By Kate Moores @KLM390 and Claire Guthrie @C6uthrie
Bringing together the best minds in World Rugby to discuss training, recovery, injuries and everything in between, the World Rugby Science Network (#RSNLive17) held the third annual conference at the University of Bath on Tuesday 12th September.
Dr James Betts started the day off discussing protein and carbohydrate intake post-training and the effects on short-term recovery. Thankfully, following a little physiology refresher, we were left chanting ‘Carbs are King’.
The hottest topic of the day was load and load management. Dr Sean Williams detailed the importance of acute: chronic load ratios and high chronic load for its protective effect on athletes. He explained the increased sensitivity of acute: chronic workloads calculated with exponentially weighted moving averages (EWMA) rather than rolling averages.
Multiple quick-fire teaser sessions filled the second part of the morning, outlining the latest research in the rugby world. Tom Mullen challenged us to think about how we condition players, taking into consideration the impact of cognitive load on perceived effort. He highlighted the importance of incorporating randomised drills into training in order to replicate the cognitive load of match play.
Stephen West then took us through training load and injury risk in rugby union. We were presented with an incredible amount of data from both Premiership Rugby and Sevens, looking at different monitoring tools including Rate of Perceived Exertion (RPE) and Global Positioning System (GPS) data. He reiterated the importance of the acute: chronic workload.
Pat Carden discussed playing surface as a risk factor for injury. His research demonstrates that stud length, in fact, has a greater impact on movement strategies and the forces players are subjected to, in comparison to the playing surface. However, playing surface as well as playing position and player preference, may influence one’s choice of stud length. Therefore, it is still important to consider the impact of this on injury risk.
Dr Mike Hislop presented the Rugby Football Union’s (RFU) recent work on the Activ8 programme, an injury prevention warm up that has been developed and rolled out to the community game. The initial results from the programme are very promising with concussion frequency reduced by 60% and total match injury rates reduced by 70%. Theories about the Activ8 outcomes were discussed ranging from the strengthening element to a novel training method. A female-specific version of the Activ8 programme is now being developed that recognises the different injury risks and needs of female rugby players. We’re excited to see the impact this may have to reduce risk of injury in the game.

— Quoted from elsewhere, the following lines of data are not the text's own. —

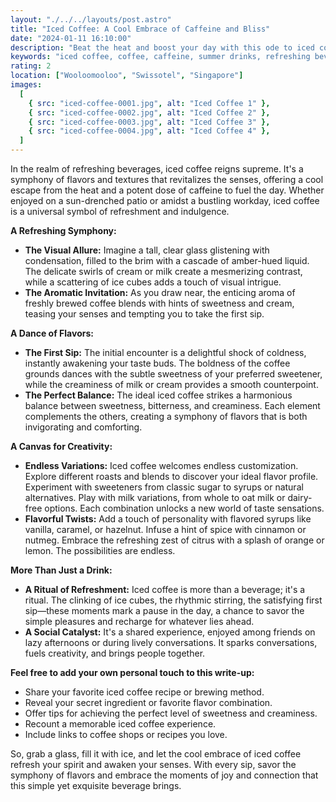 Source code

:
 ```yaml
---
layout: "./../../layouts/post.astro"
title: "Iced Coffee: A Cool Embrace of Caffeine and Bliss"
date: "2024-01-11 16:10:00"
description: "Beat the heat and boost your day with this ode to iced coffee. Explore its refreshing flavors, endless variations, and tips for crafting the perfect cup. Your cool caffeine escape awaits!"
keywords: "iced coffee, coffee, caffeine, summer drinks, refreshing beverages, recipes, cold brew, hot coffee, latte, espresso, homemade, flavored coffee, creamer, summer essential"
rating: 2
location: ["Wooloomooloo", "Swissotel", "Singapore"]
images:
  [
    { src: "iced-coffee-0001.jpg", alt: "Iced Coffee 1" },
    { src: "iced-coffee-0002.jpg", alt: "Iced Coffee 2" },
    { src: "iced-coffee-0003.jpg", alt: "Iced Coffee 3" },
    { src: "iced-coffee-0004.jpg", alt: "Iced Coffee 4" },
  ]
---
```


In the realm of refreshing beverages, iced coffee reigns supreme. It's a symphony of flavors and textures that revitalizes the senses, offering a cool escape from the heat and a potent dose of caffeine to fuel the day. Whether enjoyed on a sun-drenched patio or amidst a bustling workday, iced coffee is a universal symbol of refreshment and indulgence.

**A Refreshing Symphony:**

- **The Visual Allure:** Imagine a tall, clear glass glistening with condensation, filled to the brim with a cascade of amber-hued liquid. The delicate swirls of cream or milk create a mesmerizing contrast, while a scattering of ice cubes adds a touch of visual intrigue.
- **The Aromatic Invitation:** As you draw near, the enticing aroma of freshly brewed coffee blends with hints of sweetness and cream, teasing your senses and tempting you to take the first sip.

**A Dance of Flavors:**

- **The First Sip:** The initial encounter is a delightful shock of coldness, instantly awakening your taste buds. The boldness of the coffee grounds dances with the subtle sweetness of your preferred sweetener, while the creaminess of milk or cream provides a smooth counterpoint.
- **The Perfect Balance:** The ideal iced coffee strikes a harmonious balance between sweetness, bitterness, and creaminess. Each element complements the others, creating a symphony of flavors that is both invigorating and comforting.

**A Canvas for Creativity:**

- **Endless Variations:** Iced coffee welcomes endless customization. Explore different roasts and blends to discover your ideal flavor profile. Experiment with sweeteners from classic sugar to syrups or natural alternatives. Play with milk variations, from whole to oat milk or dairy-free options. Each combination unlocks a new world of taste sensations.
- **Flavorful Twists:** Add a touch of personality with flavored syrups like vanilla, caramel, or hazelnut. Infuse a hint of spice with cinnamon or nutmeg. Embrace the refreshing zest of citrus with a splash of orange or lemon. The possibilities are endless.

**More Than Just a Drink:**

- **A Ritual of Refreshment:** Iced coffee is more than a beverage; it's a ritual. The clinking of ice cubes, the rhythmic stirring, the satisfying first sip—these moments mark a pause in the day, a chance to savor the simple pleasures and recharge for whatever lies ahead.
- **A Social Catalyst:** It's a shared experience, enjoyed among friends on lazy afternoons or during lively conversations. It sparks conversations, fuels creativity, and brings people together.

**Feel free to add your own personal touch to this write-up:**

- Share your favorite iced coffee recipe or brewing method.
- Reveal your secret ingredient or favorite flavor combination.
- Offer tips for achieving the perfect level of sweetness and creaminess.
- Recount a memorable iced coffee experience.
- Include links to coffee shops or recipes you love.

So, grab a glass, fill it with ice, and let the cool embrace of iced coffee refresh your spirit and awaken your senses. With every sip, savor the symphony of flavors and embrace the moments of joy and connection that this simple yet exquisite beverage brings.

The Rugby Players Association (RPA) spoke about the ever-important subject of mental health in rugby. Representatives reiterated the importance of looking after an athlete’s mental and physical well-being, encouraging them to utilise resources available to them. You can find out more on this via #lifttheweight.
The final session included a great insight into concussion management in New Zealand including the use of the blue card system and a centralised recording system for GP access. The blue card system allows referees to remove players with a suspected concussion from the field of play, following which players have to be medically cleared to return (ideally by their GP), all of which is centrally run through the union. The innovative way New Zealand’s RugbySmart programme has tackled concussion as both a social issue and public health issue utilising a whole system approach has developed a streamlined management process. However, there is a common theme of poor standardised assessment and thus questionable management of concussion by GPs. Despite the principles behind the programme, it is questioned as to whether GPs are best placed to make return to play decisions. A concussion clinic modelled on a typical UK fracture clinic may be more successful managing concussions in line with best practice. Maybe we should copyright that idea!
#RSNLive17 was a thought provoking and insightful day with lots of take home messages. From load monitoring, ideas for training and recovery along with injury prevention strategies: we feel better equipped to support athletes with both their physical and mental health.
For more information visit: https://rsnlive17.com/
Here are also some other recent Rugby BJSM blogs we recommend reading:
- White, A; Gamble, T; Batten ,J Safety in youth rugby: education is not the answer to the concussion crisis (2016) URL: https://blogs.bmj.com/bjsm/2016/09/19/safety-youth-rugby-education-not-answer-concussion-crisis/
- Sirisena, D; Probert, J. International Rugby Sevens Returns to Singapore: The Medical Team’s Perspective! (2016) URL: https://blogs.bmj.com/bjsm/2016/06/09/international-rugby-sevens-returns-to-singapore-the-medical-teams-perspective/
Kate Moores (@KLM390) is currently the Medical Lead at Worcester Valkyries Women’s rugby while studying for a MSc in Sports physiotherapy at the University of Bath. She has an interest in women’s sport, concussion and injury prevention.
Claire Guthrie (@C6uthrie) has just returned from supporting adventure cyclist Mark Beaumont in his successful world record circumnavigation expedition. When not on her travels she works with student athletes at the University of Exeter and Ocean Physio and Rehab. She is also studying for a MSc in Sports Physiotherapy at University of Bath.